Gentlemen, this mail is a little bit related to the mail from Richy last Friday (class function revisited ...). If you are planning to revise this issue, I have some suggestions what could be useful in the future. Suppose I use symbolic manipulations to arrive at a formula like ex f = sin(x) + tgamma(1+x) + pow(x,5) + more complicated stuff and I would like to do a Monte Carlo integration int( f , x=0..1) and I would like to get an accuracy of 2 or 3 digits in a reasonable amount of time. The fastest way would certainly be to print f as C-code, edit the file and compile it with the Monte-Carlo integration routine. But suppose I'm too lazy to do this print/edit/compile cycle. I just want to do in ONE program a) calculate the function by symbolic manipulations b) evaluate f a few thousand times. This will certainly be never as fast (in CPU time) as the print/edit/compile method, but if the additional CPU time is of the same size as the time I would need to edit and compile the thing, it would be more convenient. For point b) double precision would be more than enough. Now at the moment, some functions are evaluated in CLN with arbitrary precision. This is probably overkill. Worse, some functions (like tgamma) do not have a numerical evaluation at all at the moment. To implement a numerical evaluation for these functions to arbitrary precission requires a fair amount of work, but for double precision algorithms are likely to exist (for example the GNU Scientific Library). My suggestion would therefore be, -that class numeric gets a status flag, which signifies "only interested in double precision" - and class function gets a pointer "evalf_with_double_precision", which points to the user-supplied evaluation routine. What do you think ? Best wishes, Stefan
Hi, Thanks very much for your suggestion, Stefan. On Fri, 29 Jun 2001, Stefan Weinzierl wrote:
this mail is a little bit related to the mail from Richy last Friday (class function revisited ...).
Well, I was almost beaten up by C.B. for my suggestion to write Sin(x)...
Suppose I use symbolic manipulations to arrive at a formula like
ex f = sin(x) + tgamma(1+x) + pow(x,5) + more complicated stuff
and I would like to do a Monte Carlo integration
int( f , x=0..1)
and I would like to get an accuracy of 2 or 3 digits in a reasonable amount of time.
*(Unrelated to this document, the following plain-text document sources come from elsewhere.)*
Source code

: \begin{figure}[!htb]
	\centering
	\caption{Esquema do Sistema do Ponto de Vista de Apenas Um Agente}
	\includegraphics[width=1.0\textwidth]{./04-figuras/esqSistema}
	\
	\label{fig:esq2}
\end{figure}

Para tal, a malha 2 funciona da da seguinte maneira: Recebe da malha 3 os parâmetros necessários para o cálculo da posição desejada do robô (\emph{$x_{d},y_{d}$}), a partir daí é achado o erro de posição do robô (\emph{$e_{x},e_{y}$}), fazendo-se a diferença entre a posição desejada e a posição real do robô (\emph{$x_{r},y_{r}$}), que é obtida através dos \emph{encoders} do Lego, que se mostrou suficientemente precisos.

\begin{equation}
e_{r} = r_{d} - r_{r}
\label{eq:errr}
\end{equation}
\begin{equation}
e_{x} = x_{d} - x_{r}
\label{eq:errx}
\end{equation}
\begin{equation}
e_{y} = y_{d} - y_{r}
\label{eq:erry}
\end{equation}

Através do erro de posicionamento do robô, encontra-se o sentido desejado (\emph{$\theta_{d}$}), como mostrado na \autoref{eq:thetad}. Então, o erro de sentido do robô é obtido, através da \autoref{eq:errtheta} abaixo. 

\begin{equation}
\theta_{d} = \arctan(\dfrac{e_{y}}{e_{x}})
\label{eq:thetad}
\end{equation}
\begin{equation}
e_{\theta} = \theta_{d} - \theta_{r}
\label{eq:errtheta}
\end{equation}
The fastest way would certainly be to print f as C-code, edit the file and compile it with the Monte-Carlo integration routine.
Alternatively emit the file, automatically add the necessary boilerplate, compile it and link it back in using dlopen(3). On systems that support dlopen, such as Linux, with a little effort the whole procedure can be entirely autmated, as far as I can see.
But suppose I'm too lazy to do this print/edit/compile cycle. I just want to do in ONE program a) calculate the function by symbolic manipulations b) evaluate f a few thousand times.
This will certainly be never as fast (in CPU time) as the print/edit/compile method, but if the additional CPU time is of the same size as the time I would need to edit and compile the thing, it would be more convenient.
For point b) double precision would be more than enough. Now at the moment, some functions are evaluated in CLN with arbitrary precision. This is probably overkill.
Worse, some functions (like tgamma) do not have a numerical evaluation at all at the moment.
To implement a numerical evaluation for these functions to arbitrary precission requires a fair amount of work, but for double precision algorithms are likely to exist (for example the GNU Scientific Library).
My suggestion would therefore be,
-that class numeric gets a status flag, which signifies "only interested in double precision"
- and class function gets a pointer "evalf_with_double_precision", which points to the user-supplied evaluation routine.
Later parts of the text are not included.